The animal was first noticed by passers-by on the shoreline of the beach near Pipe Lane at about 8 o'clock yesterday morning, but it is not known how long he had already been there.
Concerned onlookers placed calls to the police and the coast guard after spotting what they thought was a dolphin on the beach. It was later found that the creature was in fact a small adult porpoise, measuring about 140cm.
Dozens of local residents helped out in the rescue attempt, but despite their efforts, and those of the Scottish Society for the Prevention of Cruelty to Animals (SSPCA) and specialist vets, the animal was considered too sick to be saved.
Colin Cuthbert, 45, was cycling past shortly after the Scottish SPCA arrived and helped the rescue attempt by carrying the animal away from the sea so that it could be examined.
"The lady from the SSPCA was already here and I could see that they were trying to drag him from the sea," he said.
"As I was all dressed up for cycling I thought I would help out. He was quite heavy given his size."
Wet towels and blankets were fetched by onlookers and placed across the porpoise, and members of the public aided SSPCA animal ambulance driver Emma Phillips to douse the porpoise with water.
The male porpoise was checked over by vet Jo Hedley before being put to sleep
After she received calls from local residents watching from their homes and concerned about how long he had been on the shore, Ms Phillips was forced to explain that the porpoise could not simply be returned to sea.
She said: "It's always hard to say how long an animal can last outside of the water, or why they have washed up. They might be ill, or they might have been bashed about at sea."

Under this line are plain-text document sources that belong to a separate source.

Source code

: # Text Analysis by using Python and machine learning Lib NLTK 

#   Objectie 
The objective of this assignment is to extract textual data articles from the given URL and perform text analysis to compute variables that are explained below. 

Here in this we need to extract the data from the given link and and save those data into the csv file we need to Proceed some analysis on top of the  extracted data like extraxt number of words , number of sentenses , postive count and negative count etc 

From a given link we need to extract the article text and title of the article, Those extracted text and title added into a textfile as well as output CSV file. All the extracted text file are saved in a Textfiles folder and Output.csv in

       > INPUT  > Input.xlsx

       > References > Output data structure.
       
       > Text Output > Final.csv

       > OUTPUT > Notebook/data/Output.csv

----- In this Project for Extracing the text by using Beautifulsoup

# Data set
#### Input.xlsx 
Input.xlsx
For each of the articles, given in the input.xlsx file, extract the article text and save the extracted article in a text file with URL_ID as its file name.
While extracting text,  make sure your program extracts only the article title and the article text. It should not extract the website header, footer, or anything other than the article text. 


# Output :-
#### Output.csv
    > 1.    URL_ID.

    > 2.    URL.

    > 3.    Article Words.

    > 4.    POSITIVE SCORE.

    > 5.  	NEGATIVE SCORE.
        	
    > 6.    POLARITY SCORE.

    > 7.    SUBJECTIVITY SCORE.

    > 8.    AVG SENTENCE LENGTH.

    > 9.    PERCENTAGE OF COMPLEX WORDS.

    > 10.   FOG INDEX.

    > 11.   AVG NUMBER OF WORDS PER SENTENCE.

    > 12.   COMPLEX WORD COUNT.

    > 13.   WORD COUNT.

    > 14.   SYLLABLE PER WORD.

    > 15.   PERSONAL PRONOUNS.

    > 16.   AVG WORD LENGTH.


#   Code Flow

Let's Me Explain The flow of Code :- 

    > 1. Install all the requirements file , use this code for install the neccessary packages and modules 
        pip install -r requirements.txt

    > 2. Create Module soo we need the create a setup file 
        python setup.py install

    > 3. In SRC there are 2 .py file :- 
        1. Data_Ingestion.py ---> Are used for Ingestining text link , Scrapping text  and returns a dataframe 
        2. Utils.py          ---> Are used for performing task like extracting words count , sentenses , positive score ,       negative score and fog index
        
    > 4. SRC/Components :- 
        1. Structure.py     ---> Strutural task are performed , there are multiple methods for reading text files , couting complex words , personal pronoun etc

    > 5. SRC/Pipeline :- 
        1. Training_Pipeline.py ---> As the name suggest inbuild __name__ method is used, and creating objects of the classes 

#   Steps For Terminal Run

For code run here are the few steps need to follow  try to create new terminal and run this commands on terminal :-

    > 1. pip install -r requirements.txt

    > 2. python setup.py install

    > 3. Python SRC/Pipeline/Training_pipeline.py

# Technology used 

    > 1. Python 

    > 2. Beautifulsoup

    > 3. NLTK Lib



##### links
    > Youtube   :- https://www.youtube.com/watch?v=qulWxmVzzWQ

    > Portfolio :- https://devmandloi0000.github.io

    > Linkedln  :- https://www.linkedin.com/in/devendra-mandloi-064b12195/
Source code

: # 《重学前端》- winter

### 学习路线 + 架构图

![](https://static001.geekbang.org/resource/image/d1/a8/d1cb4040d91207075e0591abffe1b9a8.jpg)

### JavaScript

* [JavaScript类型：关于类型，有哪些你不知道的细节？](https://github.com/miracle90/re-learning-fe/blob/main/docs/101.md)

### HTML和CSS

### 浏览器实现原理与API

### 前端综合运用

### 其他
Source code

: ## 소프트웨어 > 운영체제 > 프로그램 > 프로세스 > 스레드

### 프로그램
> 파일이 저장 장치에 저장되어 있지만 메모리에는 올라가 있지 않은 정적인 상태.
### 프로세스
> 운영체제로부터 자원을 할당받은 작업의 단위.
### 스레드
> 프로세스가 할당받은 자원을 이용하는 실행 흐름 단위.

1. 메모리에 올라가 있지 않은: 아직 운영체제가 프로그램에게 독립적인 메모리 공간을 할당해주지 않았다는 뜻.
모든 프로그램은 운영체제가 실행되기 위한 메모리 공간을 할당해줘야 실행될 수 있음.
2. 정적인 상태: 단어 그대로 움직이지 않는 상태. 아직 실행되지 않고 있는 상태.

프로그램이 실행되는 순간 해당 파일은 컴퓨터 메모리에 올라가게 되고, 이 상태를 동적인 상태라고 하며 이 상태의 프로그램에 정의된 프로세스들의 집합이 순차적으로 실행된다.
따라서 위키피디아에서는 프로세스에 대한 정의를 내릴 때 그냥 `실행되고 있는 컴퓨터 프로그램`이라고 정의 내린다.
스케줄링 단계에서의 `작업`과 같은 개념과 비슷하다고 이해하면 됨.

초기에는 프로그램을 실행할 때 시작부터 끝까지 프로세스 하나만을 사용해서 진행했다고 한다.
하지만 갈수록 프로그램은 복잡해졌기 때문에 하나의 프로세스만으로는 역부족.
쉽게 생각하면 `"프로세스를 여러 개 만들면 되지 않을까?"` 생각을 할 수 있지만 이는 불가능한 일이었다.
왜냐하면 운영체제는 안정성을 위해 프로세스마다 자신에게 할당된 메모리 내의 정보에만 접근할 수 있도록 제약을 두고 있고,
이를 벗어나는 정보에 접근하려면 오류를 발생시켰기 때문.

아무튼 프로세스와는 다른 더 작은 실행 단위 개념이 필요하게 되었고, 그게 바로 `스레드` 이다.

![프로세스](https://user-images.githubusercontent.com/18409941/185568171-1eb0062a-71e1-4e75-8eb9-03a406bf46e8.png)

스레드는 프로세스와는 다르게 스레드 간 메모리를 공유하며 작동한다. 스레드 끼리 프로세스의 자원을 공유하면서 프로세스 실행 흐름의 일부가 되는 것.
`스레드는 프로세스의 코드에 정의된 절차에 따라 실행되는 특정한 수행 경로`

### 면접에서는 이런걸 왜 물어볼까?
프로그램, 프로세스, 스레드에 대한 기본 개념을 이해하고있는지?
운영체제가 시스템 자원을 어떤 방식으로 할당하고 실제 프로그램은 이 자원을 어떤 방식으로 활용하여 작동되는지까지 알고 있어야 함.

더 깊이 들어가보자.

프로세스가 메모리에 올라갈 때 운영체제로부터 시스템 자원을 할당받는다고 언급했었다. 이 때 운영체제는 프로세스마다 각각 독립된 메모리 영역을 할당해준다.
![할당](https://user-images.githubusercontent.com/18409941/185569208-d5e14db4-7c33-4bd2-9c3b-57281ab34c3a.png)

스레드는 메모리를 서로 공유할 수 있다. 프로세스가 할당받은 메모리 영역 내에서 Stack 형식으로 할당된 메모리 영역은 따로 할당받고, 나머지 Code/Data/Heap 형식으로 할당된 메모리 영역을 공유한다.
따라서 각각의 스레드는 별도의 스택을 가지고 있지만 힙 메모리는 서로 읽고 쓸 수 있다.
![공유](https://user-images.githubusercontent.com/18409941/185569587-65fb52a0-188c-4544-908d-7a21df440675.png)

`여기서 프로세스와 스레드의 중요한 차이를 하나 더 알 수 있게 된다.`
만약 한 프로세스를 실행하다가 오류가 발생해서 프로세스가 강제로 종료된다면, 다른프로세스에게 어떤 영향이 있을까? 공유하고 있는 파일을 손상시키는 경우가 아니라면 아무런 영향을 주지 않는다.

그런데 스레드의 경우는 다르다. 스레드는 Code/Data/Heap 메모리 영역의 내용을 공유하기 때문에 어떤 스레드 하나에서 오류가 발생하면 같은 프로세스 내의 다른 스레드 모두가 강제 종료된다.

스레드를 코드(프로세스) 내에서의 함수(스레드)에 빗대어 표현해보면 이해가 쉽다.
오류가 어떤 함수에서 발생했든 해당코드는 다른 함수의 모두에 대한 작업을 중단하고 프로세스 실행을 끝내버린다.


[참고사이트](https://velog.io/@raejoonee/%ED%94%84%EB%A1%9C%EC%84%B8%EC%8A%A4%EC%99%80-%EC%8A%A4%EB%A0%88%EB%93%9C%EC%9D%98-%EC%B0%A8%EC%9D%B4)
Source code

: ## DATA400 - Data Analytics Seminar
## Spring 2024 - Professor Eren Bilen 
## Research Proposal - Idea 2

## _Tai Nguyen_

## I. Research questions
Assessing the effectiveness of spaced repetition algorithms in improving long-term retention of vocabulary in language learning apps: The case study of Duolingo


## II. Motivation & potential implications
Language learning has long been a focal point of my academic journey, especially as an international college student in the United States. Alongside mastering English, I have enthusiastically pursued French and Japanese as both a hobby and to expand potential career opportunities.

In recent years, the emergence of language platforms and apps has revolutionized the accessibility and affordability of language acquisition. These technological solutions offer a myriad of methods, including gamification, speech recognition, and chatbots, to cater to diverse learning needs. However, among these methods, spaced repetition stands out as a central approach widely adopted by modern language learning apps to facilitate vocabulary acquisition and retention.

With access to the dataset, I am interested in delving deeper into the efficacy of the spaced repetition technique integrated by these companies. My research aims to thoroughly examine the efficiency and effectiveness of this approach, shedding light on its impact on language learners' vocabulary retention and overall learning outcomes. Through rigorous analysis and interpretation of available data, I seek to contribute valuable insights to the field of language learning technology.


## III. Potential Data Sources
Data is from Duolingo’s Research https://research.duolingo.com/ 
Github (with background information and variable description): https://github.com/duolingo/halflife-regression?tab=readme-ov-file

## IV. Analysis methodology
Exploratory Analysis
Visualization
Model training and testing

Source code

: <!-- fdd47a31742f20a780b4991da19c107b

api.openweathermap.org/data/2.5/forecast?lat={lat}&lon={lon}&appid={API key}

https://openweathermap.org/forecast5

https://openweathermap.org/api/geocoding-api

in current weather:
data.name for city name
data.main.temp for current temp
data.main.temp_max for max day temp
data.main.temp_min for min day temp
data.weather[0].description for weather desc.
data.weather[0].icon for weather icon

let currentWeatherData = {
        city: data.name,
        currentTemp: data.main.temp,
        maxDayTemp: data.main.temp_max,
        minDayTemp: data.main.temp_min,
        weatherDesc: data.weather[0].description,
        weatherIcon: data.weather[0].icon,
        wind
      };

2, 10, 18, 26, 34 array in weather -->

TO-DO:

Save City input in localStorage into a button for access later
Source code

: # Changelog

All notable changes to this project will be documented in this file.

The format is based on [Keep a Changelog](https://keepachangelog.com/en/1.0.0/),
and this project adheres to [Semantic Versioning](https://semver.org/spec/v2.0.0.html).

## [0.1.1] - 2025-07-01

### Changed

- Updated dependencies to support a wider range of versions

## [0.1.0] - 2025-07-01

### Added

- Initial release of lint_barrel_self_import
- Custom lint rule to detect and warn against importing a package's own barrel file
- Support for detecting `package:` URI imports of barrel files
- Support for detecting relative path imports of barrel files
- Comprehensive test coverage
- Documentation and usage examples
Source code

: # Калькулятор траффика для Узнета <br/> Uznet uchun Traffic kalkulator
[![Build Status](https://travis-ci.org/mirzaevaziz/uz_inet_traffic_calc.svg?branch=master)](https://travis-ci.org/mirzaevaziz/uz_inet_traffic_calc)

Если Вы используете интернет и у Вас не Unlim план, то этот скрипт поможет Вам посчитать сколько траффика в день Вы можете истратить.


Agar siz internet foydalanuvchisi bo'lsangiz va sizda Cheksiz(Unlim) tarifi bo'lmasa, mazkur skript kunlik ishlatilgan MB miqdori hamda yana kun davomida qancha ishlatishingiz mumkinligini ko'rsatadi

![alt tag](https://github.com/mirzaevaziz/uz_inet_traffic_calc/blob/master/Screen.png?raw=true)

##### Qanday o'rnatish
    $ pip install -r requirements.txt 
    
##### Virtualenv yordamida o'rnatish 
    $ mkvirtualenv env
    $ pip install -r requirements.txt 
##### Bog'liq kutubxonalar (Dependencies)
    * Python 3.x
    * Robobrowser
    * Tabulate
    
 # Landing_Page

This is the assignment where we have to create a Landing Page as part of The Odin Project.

Pat Dunlop, 56, who works at Nobles, a nearby amusement arcade, spent the morning bringing hot drinks to helpers, and said: "I have seen seals wash up but I have never seen anything like this before."
Gail Johnston, a volunteer from the British Divers Marine Life Rescue, was called out to provide expert help, as was Jo Hedley, resident in exotic and wildlife medicine at the Royal (Dick) School of Veterinary Studies.
Ms Hedley said that sadly there was no way to save the animal's life, so the porpoise was put to sleep by a lethal injection into its tail.
"It will have had an underlying health condition and they often beach themselves when they do, but there will be a post-mortem to find out exactly," she said.